▶ _Task description_
Without skipping or changing anything, print all the entries.

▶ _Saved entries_
****

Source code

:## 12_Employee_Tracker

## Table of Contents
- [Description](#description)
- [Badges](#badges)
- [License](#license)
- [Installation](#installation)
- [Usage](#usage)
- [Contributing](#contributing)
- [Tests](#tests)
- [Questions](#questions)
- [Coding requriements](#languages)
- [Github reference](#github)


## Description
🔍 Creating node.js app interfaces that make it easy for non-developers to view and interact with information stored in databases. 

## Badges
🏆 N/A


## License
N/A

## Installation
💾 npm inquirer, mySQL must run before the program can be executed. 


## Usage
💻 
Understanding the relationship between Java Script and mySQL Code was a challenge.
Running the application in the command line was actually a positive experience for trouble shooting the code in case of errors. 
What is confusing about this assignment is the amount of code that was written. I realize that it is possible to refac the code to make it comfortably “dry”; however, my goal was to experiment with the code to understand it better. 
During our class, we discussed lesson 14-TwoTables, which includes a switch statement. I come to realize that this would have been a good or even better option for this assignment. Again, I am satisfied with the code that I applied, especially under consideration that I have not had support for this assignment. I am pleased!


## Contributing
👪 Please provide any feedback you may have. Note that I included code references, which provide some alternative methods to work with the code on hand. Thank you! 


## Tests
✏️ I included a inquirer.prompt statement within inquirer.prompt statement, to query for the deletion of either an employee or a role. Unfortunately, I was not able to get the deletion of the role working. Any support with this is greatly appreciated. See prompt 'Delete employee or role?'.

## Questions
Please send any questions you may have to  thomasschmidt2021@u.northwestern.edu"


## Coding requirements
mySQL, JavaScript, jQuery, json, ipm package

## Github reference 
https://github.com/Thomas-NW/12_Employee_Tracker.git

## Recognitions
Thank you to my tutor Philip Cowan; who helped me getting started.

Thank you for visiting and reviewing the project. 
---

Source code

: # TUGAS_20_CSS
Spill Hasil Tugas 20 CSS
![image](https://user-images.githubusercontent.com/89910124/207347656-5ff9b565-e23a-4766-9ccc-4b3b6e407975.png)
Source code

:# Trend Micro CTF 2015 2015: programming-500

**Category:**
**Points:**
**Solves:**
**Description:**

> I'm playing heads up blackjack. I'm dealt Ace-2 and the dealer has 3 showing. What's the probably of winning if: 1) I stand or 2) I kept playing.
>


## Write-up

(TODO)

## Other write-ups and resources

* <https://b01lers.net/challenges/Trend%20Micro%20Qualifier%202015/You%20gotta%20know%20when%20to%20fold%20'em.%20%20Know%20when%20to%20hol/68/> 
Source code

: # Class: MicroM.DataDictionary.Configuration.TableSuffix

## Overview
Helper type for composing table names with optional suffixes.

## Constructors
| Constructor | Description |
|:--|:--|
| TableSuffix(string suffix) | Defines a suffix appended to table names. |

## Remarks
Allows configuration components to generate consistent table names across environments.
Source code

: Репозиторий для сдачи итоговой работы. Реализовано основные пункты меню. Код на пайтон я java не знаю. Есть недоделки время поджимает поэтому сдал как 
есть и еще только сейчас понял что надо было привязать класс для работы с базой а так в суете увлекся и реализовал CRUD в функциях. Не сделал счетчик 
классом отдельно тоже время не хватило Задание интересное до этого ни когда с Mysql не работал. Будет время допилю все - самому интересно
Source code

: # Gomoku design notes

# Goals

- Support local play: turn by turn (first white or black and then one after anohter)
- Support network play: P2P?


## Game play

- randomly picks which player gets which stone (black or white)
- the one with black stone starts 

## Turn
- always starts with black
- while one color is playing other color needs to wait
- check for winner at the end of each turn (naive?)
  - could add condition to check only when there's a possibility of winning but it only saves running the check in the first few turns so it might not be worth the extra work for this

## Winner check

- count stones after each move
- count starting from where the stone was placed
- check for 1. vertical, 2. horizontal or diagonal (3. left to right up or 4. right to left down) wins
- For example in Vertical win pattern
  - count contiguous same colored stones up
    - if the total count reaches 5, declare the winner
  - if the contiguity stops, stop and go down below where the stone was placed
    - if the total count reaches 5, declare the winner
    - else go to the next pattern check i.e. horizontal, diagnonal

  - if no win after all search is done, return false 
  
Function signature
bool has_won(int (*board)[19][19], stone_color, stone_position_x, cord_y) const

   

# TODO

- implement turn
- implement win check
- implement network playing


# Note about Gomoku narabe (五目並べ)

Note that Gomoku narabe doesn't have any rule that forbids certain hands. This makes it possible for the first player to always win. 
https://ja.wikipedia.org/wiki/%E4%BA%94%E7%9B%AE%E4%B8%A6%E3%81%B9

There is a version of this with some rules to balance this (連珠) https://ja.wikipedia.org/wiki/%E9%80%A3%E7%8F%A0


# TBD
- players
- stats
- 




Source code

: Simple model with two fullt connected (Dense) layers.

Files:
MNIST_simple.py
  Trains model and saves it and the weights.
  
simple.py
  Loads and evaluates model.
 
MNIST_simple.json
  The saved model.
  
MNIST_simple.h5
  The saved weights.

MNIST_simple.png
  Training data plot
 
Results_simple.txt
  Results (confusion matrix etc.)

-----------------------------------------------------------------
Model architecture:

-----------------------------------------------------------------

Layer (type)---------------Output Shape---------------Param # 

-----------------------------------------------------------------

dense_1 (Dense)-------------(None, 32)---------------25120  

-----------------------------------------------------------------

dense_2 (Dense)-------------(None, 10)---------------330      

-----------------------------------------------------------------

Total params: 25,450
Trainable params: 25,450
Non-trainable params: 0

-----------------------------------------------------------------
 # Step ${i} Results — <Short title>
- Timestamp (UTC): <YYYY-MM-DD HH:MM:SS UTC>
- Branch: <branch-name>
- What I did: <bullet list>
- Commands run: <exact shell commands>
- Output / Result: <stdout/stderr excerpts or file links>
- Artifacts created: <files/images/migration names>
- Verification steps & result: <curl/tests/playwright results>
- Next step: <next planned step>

****

▶ _Solved exercise_
Source code

:## 12_Employee_Tracker

## Table of Contents
- [Description](#description)
- [Badges](#badges)
- [License](#license)
- [Installation](#installation)
- [Usage](#usage)
- [Contributing](#contributing)
- [Tests](#tests)
- [Questions](#questions)
- [Coding requriements](#languages)
- [Github reference](#github)


## Description
🔍 Creating node.js app interfaces that make it easy for non-developers to view and interact with information stored in databases. 

## Badges
🏆 N/A


## License
N/A

## Installation
💾 npm inquirer, mySQL must run before the program can be executed. 


## Usage
💻 
Understanding the relationship between Java Script and mySQL Code was a challenge.
Running the application in the command line was actually a positive experience for trouble shooting the code in case of errors. 
What is confusing about this assignment is the amount of code that was written. I realize that it is possible to refac the code to make it comfortably “dry”; however, my goal was to experiment with the code to understand it better. 
During our class, we discussed lesson 14-TwoTables, which includes a switch statement. I come to realize that this would have been a good or even better option for this assignment. Again, I am satisfied with the code that I applied, especially under consideration that I have not had support for this assignment. I am pleased!


## Contributing
👪 Please provide any feedback you may have. Note that I included code references, which provide some alternative methods to work with the code on hand. Thank you! 


## Tests
✏️ I included a inquirer.prompt statement within inquirer.prompt statement, to query for the deletion of either an employee or a role. Unfortunately, I was not able to get the deletion of the role working. Any support with this is greatly appreciated. See prompt 'Delete employee or role?'.

## Questions
Please send any questions you may have to  thomasschmidt2021@u.northwestern.edu"


## Coding requirements
mySQL, JavaScript, jQuery, json, ipm package

## Github reference 
https://github.com/Thomas-NW/12_Employee_Tracker.git

## Recognitions
Thank you to my tutor Philip Cowan; who helped me getting started.

Thank you for visiting and reviewing the project. 
---

Source code

: # TUGAS_20_CSS
Spill Hasil Tugas 20 CSS
![image](https://user-images.githubusercontent.com/89910124/207347656-5ff9b565-e23a-4766-9ccc-4b3b6e407975.png)
Source code

:# Trend Micro CTF 2015 2015: programming-500

**Category:**
**Points:**
**Solves:**
**Description:**

> I'm playing heads up blackjack. I'm dealt Ace-2 and the dealer has 3 showing. What's the probably of winning if: 1) I stand or 2) I kept playing.
>


## Write-up

(TODO)

## Other write-ups and resources

* <https://b01lers.net/challenges/Trend%20Micro%20Qualifier%202015/You%20gotta%20know%20when%20to%20fold%20'em.%20%20Know%20when%20to%20hol/68/> 
Source code

: # Class: MicroM.DataDictionary.Configuration.TableSuffix

## Overview
Helper type for composing table names with optional suffixes.

## Constructors
| Constructor | Description |
|:--|:--|
| TableSuffix(string suffix) | Defines a suffix appended to table names. |

## Remarks
Allows configuration components to generate consistent table names across environments.
Source code

: Репозиторий для сдачи итоговой работы. Реализовано основные пункты меню. Код на пайтон я java не знаю. Есть недоделки время поджимает поэтому сдал как 
есть и еще только сейчас понял что надо было привязать класс для работы с базой а так в суете увлекся и реализовал CRUD в функциях. Не сделал счетчик 
классом отдельно тоже время не хватило Задание интересное до этого ни когда с Mysql не работал. Будет время допилю все - самому интересно
Source code

: # Gomoku design notes

# Goals

- Support local play: turn by turn (first white or black and then one after anohter)
- Support network play: P2P?


## Game play

- randomly picks which player gets which stone (black or white)
- the one with black stone starts 

## Turn
- always starts with black
- while one color is playing other color needs to wait
- check for winner at the end of each turn (naive?)
  - could add condition to check only when there's a possibility of winning but it only saves running the check in the first few turns so it might not be worth the extra work for this

## Winner check

- count stones after each move
- count starting from where the stone was placed
- check for 1. vertical, 2. horizontal or diagonal (3. left to right up or 4. right to left down) wins
- For example in Vertical win pattern
  - count contiguous same colored stones up
    - if the total count reaches 5, declare the winner
  - if the contiguity stops, stop and go down below where the stone was placed
    - if the total count reaches 5, declare the winner
    - else go to the next pattern check i.e. horizontal, diagnonal

  - if no win after all search is done, return false 
  
Function signature
bool has_won(int (*board)[19][19], stone_color, stone_position_x, cord_y) const

   

# TODO

- implement turn
- implement win check
- implement network playing


# Note about Gomoku narabe (五目並べ)

Note that Gomoku narabe doesn't have any rule that forbids certain hands. This makes it possible for the first player to always win. 
https://ja.wikipedia.org/wiki/%E4%BA%94%E7%9B%AE%E4%B8%A6%E3%81%B9

There is a version of this with some rules to balance this (連珠) https://ja.wikipedia.org/wiki/%E9%80%A3%E7%8F%A0


# TBD
- players
- stats
- 




Source code

: Simple model with two fullt connected (Dense) layers.

Files:
MNIST_simple.py
  Trains model and saves it and the weights.
  
simple.py
  Loads and evaluates model.
 
MNIST_simple.json
  The saved model.
  
MNIST_simple.h5
  The saved weights.

MNIST_simple.png
  Training data plot
 
Results_simple.txt
  Results (confusion matrix etc.)

-----------------------------------------------------------------
Model architecture:

-----------------------------------------------------------------

Layer (type)---------------Output Shape---------------Param # 

-----------------------------------------------------------------

dense_1 (Dense)-------------(None, 32)---------------25120  

-----------------------------------------------------------------

dense_2 (Dense)-------------(None, 10)---------------330      

-----------------------------------------------------------------

Total params: 25,450
Trainable params: 25,450
Non-trainable params: 0

-----------------------------------------------------------------
 # Step ${i} Results — <Short title>
- Timestamp (UTC): <YYYY-MM-DD HH:MM:SS UTC>
- Branch: <branch-name>
- What I did: <bullet list>
- Commands run: <exact shell commands>
- Output / Result: <stdout/stderr excerpts or file links>
- Artifacts created: <files/images/migration names>
- Verification steps & result: <curl/tests/playwright results>
- Next step: <next planned step>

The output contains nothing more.